(Source texts of formatted documents)
--------------------------------------------------
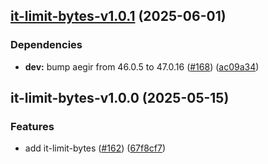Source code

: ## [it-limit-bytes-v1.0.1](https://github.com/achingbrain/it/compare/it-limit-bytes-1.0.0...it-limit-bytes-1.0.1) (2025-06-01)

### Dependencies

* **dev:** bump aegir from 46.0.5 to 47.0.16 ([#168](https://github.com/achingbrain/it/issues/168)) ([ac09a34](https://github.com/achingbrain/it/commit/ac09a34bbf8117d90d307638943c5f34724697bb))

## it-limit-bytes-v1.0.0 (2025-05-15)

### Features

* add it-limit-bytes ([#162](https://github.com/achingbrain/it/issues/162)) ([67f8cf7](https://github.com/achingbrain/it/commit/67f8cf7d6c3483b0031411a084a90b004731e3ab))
--------------------------------------------------
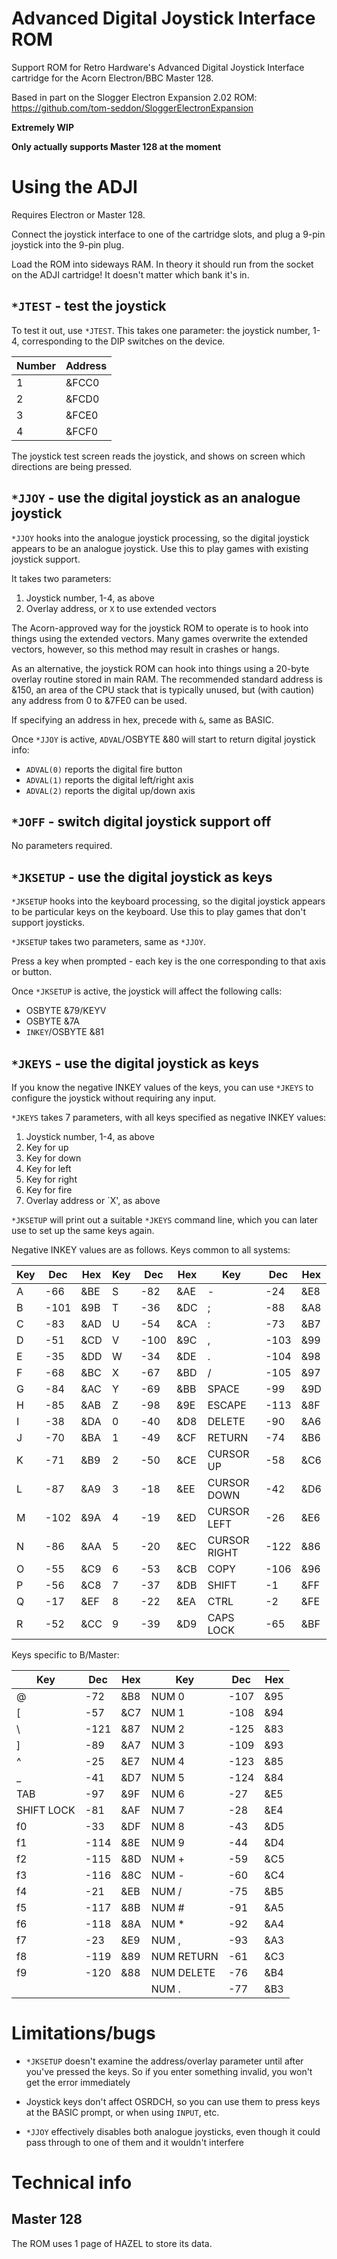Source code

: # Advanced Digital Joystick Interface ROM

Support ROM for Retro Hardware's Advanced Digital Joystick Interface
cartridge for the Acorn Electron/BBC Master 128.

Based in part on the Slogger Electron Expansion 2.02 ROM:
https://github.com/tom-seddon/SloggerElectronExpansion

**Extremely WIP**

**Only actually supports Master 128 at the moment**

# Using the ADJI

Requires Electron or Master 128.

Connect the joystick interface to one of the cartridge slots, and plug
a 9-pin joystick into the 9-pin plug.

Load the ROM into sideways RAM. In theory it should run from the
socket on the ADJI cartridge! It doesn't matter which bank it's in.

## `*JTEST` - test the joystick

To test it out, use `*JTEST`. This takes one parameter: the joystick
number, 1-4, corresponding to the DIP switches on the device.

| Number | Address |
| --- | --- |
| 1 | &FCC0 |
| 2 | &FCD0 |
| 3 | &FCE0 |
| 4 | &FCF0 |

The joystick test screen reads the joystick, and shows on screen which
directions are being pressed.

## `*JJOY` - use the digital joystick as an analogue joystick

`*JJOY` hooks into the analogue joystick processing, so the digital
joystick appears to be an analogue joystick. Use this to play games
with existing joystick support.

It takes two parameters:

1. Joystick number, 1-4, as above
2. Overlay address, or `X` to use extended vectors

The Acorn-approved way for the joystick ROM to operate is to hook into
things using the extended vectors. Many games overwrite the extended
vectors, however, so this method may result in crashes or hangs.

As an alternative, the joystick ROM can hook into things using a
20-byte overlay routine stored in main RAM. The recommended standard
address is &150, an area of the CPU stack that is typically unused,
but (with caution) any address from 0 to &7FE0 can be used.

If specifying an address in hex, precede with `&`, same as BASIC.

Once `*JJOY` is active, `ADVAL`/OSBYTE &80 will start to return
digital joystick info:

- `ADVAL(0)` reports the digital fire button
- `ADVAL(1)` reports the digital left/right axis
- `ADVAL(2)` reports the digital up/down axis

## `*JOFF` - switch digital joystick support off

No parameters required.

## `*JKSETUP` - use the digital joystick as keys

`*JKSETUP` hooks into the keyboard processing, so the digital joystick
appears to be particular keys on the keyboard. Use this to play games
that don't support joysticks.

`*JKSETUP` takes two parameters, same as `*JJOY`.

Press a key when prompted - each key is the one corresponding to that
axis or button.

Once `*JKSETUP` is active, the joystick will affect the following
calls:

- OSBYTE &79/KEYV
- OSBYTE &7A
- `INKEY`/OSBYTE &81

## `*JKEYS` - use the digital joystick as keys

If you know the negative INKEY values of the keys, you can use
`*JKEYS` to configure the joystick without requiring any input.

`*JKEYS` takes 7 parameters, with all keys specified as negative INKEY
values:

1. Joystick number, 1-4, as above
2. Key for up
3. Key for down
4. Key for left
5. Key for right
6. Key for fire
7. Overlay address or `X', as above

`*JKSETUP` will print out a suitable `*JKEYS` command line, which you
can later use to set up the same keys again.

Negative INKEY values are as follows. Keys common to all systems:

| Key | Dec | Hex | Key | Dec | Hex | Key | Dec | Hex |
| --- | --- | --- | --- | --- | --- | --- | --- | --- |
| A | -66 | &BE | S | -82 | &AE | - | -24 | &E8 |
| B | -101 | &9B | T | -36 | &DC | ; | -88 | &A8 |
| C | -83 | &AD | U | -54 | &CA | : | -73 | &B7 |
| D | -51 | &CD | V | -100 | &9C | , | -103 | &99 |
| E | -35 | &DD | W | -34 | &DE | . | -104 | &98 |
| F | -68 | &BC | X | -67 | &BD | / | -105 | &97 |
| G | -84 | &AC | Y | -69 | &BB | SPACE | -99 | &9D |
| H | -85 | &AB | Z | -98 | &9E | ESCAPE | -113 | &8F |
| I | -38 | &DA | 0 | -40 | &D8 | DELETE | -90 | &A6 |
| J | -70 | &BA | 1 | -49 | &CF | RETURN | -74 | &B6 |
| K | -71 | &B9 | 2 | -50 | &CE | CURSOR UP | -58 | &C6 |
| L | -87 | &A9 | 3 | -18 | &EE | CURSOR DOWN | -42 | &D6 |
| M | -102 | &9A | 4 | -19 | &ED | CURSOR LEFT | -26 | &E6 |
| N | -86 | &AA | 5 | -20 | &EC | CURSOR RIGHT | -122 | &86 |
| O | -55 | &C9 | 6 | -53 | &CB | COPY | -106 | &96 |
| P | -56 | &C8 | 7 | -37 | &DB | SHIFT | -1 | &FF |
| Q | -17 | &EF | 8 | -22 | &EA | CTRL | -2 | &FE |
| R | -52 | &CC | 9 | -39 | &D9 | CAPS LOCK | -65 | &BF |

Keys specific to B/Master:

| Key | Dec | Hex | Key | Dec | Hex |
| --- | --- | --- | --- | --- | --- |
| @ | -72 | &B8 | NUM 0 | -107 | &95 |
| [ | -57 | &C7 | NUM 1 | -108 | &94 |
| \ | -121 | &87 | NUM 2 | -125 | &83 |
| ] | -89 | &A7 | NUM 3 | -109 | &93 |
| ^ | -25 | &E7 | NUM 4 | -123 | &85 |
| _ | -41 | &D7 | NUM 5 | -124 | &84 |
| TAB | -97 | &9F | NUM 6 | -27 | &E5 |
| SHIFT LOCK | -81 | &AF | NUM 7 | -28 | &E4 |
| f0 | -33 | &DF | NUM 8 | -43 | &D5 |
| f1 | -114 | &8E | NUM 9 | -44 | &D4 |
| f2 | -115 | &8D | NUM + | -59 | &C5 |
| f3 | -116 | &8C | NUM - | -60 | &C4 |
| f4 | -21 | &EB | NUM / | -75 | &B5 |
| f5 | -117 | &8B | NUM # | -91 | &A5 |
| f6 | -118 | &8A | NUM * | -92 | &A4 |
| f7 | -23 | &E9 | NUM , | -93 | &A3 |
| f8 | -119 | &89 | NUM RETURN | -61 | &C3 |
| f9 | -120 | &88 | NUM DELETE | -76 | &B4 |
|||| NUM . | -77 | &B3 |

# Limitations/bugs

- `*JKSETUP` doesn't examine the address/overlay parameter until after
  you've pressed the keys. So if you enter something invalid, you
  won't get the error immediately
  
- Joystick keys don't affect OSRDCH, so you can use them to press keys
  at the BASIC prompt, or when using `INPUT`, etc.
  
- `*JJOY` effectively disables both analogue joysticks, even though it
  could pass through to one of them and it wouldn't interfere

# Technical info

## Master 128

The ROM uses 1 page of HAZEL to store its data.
--------------------------------------------------
When the line with "If you know" is reached in the data above, start copying there, and copy each line exactly until the line with "7. Overlay address" has been copied; copy nothing else.

— REPLY TO THE TASK —
If you know the negative INKEY values of the keys, you can use
`*JKEYS` to configure the joystick without requiring any input.

`*JKEYS` takes 7 parameters, with all keys specified as negative INKEY
values:

1. Joystick number, 1-4, as above
2. Key for up
3. Key for down
4. Key for left
5. Key for right
6. Key for fire
7. Overlay address or `X', as above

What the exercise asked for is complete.